Description
Soumak (also spelled soumakh, sumak, sumac, or soumac) is a tapestry technique of weaving sturdy, decorative fabrics used for carpets, rugs, domestic bags and bedding, with soumak fabrics used for bedding known as soumak mafrash.
Soumak is a type of flat weave, somewhat resembling kilim, but with a stronger and thicker weave, a smooth front face and a ragged back, where kilim is smooth on both sides. Soumak lacks the slits characteristic of kilim, as it is usually woven with supplementary weft threads as continuous supports.
The technique involves wrapping coloured weft threads over and under the warp threads, adding strength and embroidery-like pattern.

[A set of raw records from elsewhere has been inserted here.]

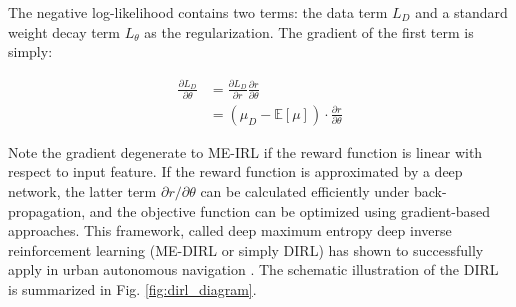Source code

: \documentclass[../thesis.tex]{subfiles}
\begin{document}
The negative log-likelihood contains two terms: the data term $L_{D}$ and a standard weight decay term $L_{\theta}$ as the regularization. 
The gradient of the first term is simply:

\begin{align}
\frac{\partial L_D}{\partial \theta} &= \frac{\partial L_D}{\partial r} \frac{\partial r}{\partial \theta} \\
&= (\mu_D - \mathbb{E}[\mu]) \cdot \frac{\partial r}{\partial \theta} \label{equ:dirl_grad}
\end{align}

Note the gradient degenerate to ME-IRL if the reward function is linear with respect to input feature. 
If the reward function is approximated by a deep network, the latter term $\partial r / \partial \theta$ can be calculated efficiently under back-propagation, and the objective function can be optimized using gradient-based approaches. 
This framework, called deep maximum entropy deep inverse reinforcement learning (ME-DIRL or simply DIRL) has shown to successfully apply in urban autonomous navigation \cite{wulfmeier2016watch}. 
The schematic illustration of the DIRL is summarized in Fig. \ref{fig:dirl_diagram}.


\end{document}
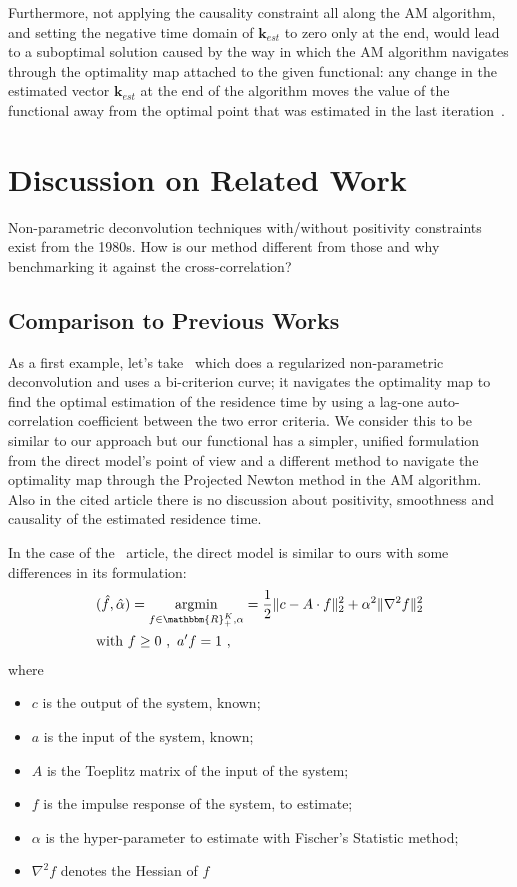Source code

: \documentclass[]{elsarticle} %
\begin{document}
Furthermore, not applying the causality constraint all along the AM algorithm, and  setting the negative time domain of $\textbf{k}_{est}$ to zero only at the end, would lead to a suboptimal solution caused by the way in which the AM algorithm navigates through the optimality map attached to the given functional: any change in the estimated vector $\textbf{k}_{est}$ at the end of the algorithm moves the value of the functional away from the optimal point that was estimated in the last iteration~\cite{McCormick1969, Z_Hydro_bertsekas1982}.

\section{Discussion on Related Work}
\label{sec:discussion}
Non-parametric deconvolution techniques with/without positivity constraints exist from the 1980s. How is our method different from those and why benchmarking it against the cross-correlation?

\subsection{Comparison to Previous Works}

As a first example, let's take~\cite{Z_Hydro_Neuman1982} which does a regularized non-parametric deconvolution and uses a bi-criterion curve; it navigates the optimality map to find the optimal estimation of the residence time by using a lag-one auto-correlation coefficient between the two error criteria. We consider this to be similar to our approach but our functional has a simpler, unified formulation from the direct model's point of view and a different method to navigate the optimality map through the Projected Newton method in the AM algorithm. Also in the cited article there is no discussion about positivity, smoothness and causality of the estimated residence time.

In the case of the~\cite{Skaggs1998} article, the direct model is similar to ours with some differences in its formulation:
\begin{equation}\label{10}
\begin{aligned}
& (\hat{f},  \hat{\alpha}) = \underset{f\in\mathbbm{R}_+^K,\alpha}{\text{argmin}} =  \frac{1}{2} \|c - A \cdot f \|_2^2 + \alpha^{2} \|\nabla^{2} f\|_{2}^{2}  \\
&\text{with } f \geq 0\ ,\  a'f=1\ ,
\end{aligned}
\end{equation}
where
\begin{itemize}
    \item $c$ is the output of the system, known;
    \item $a$ is the input of the system, known;
    \item $A$ is the Toeplitz matrix of the input of the system;
    \item $f$ is the impulse response of the system, to estimate;
    \item $\alpha$ is the hyper-parameter to estimate with Fischer's Statistic method;
    \item $\nabla^{2} f$ denotes the Hessian of $f$
\end{itemize}
\end{document}
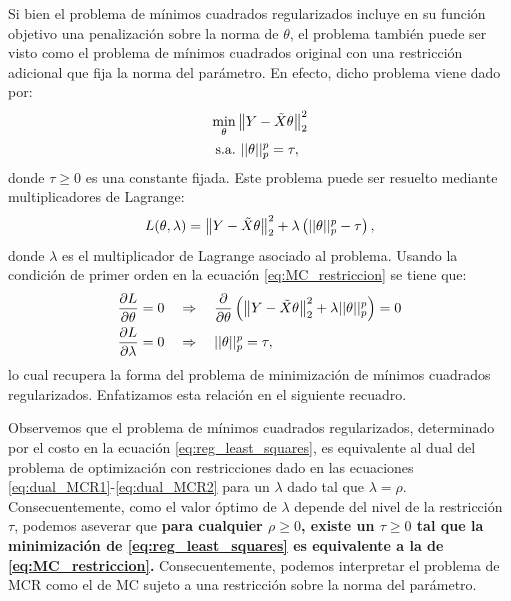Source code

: Si bien el problema de mínimos cuadrados regularizados incluye en su función objetivo una penalización sobre la norma de $\theta$, el problema también puede ser visto como el problema de mínimos cuadrados original con una restricción adicional que fija la norma del parámetro. En efecto, dicho problema viene dado por:
\begin{align}
	\min_\theta & \left\lVert Y-\tilde{X}\theta\right\rVert_2^2\label{eq:dual_MCR1}\\
	\text{s.a.} &\ ||\theta||_p^p = \tau,\label{eq:dual_MCR2}
\end{align}
donde $\tau\geq0$ es una constante fijada. Este problema puede ser resuelto mediante multiplicadores de Lagrange:
\begin{equation}
	L(\theta,\lambda) = \left\lVert Y-\tilde{X}\theta\right\rVert_2^2 + \lambda \left(||\theta||_p^p - \tau\right),
	\label{eq:MC_restriccion}
\end{equation}
donde $\lambda$ es el multiplicador de Lagrange asociado al problema. Usando la condición de primer orden en la ecuación \eqref{eq:MC_restriccion} se tiene que: 
\begin{align}
	\frac{\partial L}{\partial \theta} = 0 &\quad\Rightarrow\quad  \frac{\partial }{\partial \theta}\left(\left\lVert Y-\tilde{X}\theta\right\rVert_2^2 + \lambda ||\theta||_p^p \right) = 0\\
	\frac{\partial L}{\partial \lambda} = 0 &\quad\Rightarrow\quad ||\theta||_p^p = \tau,
\end{align}
lo cual recupera la forma del problema de minimización de mínimos cuadrados regularizados. Enfatizamos esta relación en el siguiente recuadro. 

\begin{mdframed}[style=discusion, frametitle={\center Mínimos cuadrados regularizados: optimización con restricciones}]
Observemos que el problema de mínimos cuadrados regularizados, determinado por el costo en la ecuación \eqref{eq:reg_least_squares}, es equivalente al dual del problema de optimización con restricciones dado en las ecuaciones \eqref{eq:dual_MCR1}-\eqref{eq:dual_MCR2} para un $\lambda$ dado tal que $\lambda =\rho$. Consecuentemente, como el valor óptimo de $\lambda$ depende del nivel de la restricción $\tau$, podemos aseverar que \textbf{para cualquier $\rho\geq0$, existe un $\tau\geq0$ tal que la minimización de \eqref{eq:reg_least_squares} es equivalente a la de \eqref{eq:MC_restriccion}.} Consecuentemente,  podemos interpretar el problema de MCR como el de MC sujeto a una restricción sobre la norma del parámetro. 
	
\end{mdframed}

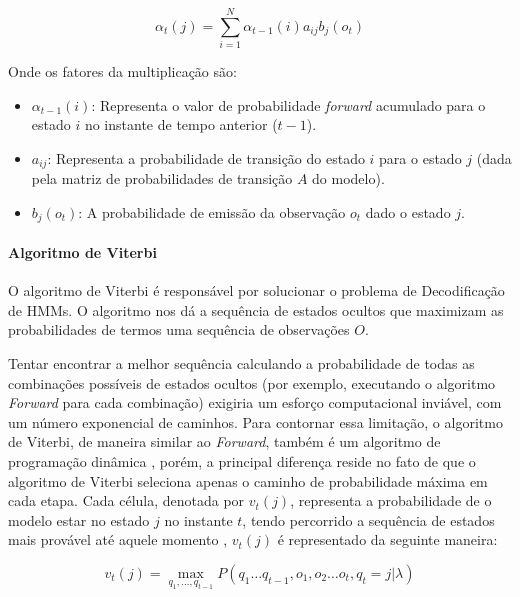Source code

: \documentclass[
    12pt,                %
    openright,           %
    oneside,             %
    a4paper,             %
    english,             %
    brazil               %
]{abntex2}
\begin{document}
\begin{equation}
    \alpha_t(j) = \sum_{i=1}^{N} \alpha_{t-1}(i) a_{ij} b_j(o_t)
    \label{probabilidade_de_alfa}
\end{equation}

Onde os fatores da multiplicação são:

\begin{itemize}
    \item $\alpha_{t-1}(i)$: Representa o valor de probabilidade \textit{forward} acumulado para o estado $i$ no instante de tempo anterior ($t-1$).
    \item $a_{ij}$: Representa a probabilidade de transição do estado $i$ para o estado $j$ (dada pela matriz de probabilidades de transição $A$ do modelo).
    \item $b_j(o_t)$: A probabilidade de emissão da observação $o_t$ dado o estado $j$.
\end{itemize}

\paragraph{Algoritmo de Viterbi}

O algoritmo de Viterbi é responsável por solucionar o problema de Decodificação de HMMs.
O algoritmo nos dá a sequência de estados ocultos que maximizam as probabilidades de termos uma sequência de observações $O$.

Tentar encontrar a melhor sequência calculando a probabilidade de todas as combinações possíveis de estados ocultos
(por exemplo, executando o algoritmo \textit{Forward} para cada combinação) exigiria um esforço computacional inviável, 
com um número exponencial de caminhos. Para contornar essa limitação, o algoritmo de Viterbi, de maneira similar 
ao \textit{Forward}, também é um algoritmo de programação dinâmica \cite{jm3}, porém, a
principal diferença reside no fato de que o algoritmo de Viterbi seleciona apenas o caminho de probabilidade 
máxima em cada etapa. Cada célula, denotada por $v_t(j)$, representa a probabilidade de o modelo estar no estado $j$ 
no instante $t$, tendo percorrido a sequência de estados mais provável até aquele momento \cite{jm3}, $v_t(j)$ é representado da
seguinte maneira:

\begin{equation}
    v_t(j) = \max_{q_1,\dots,q_{t-1}} P(q_1 \dots q_{t-1}, o_1, o_2 \dots o_t, q_t = j | \lambda)
    \label{probabilidade_viterbi}
\end{equation}
\end{document}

The name ‘soumak’ may plausibly derive from the old town of Shemakja in Azerbaijan, once a major trading centre in the Eastern Caucasus. Other theories include an etymology from Turkish ‘sekmek’, ‘to skip up and down’, meaning the process of weaving; or from any of about 35 species of flowering plant in the Anacardiaceae or sumac family, such as dyer’s sumach (Cotinus coggygria), used to make dyestuffs. If this last is the source of the name, then it is derived from the Arabic and Syriac word ‘summāq’, meaning ‘red’.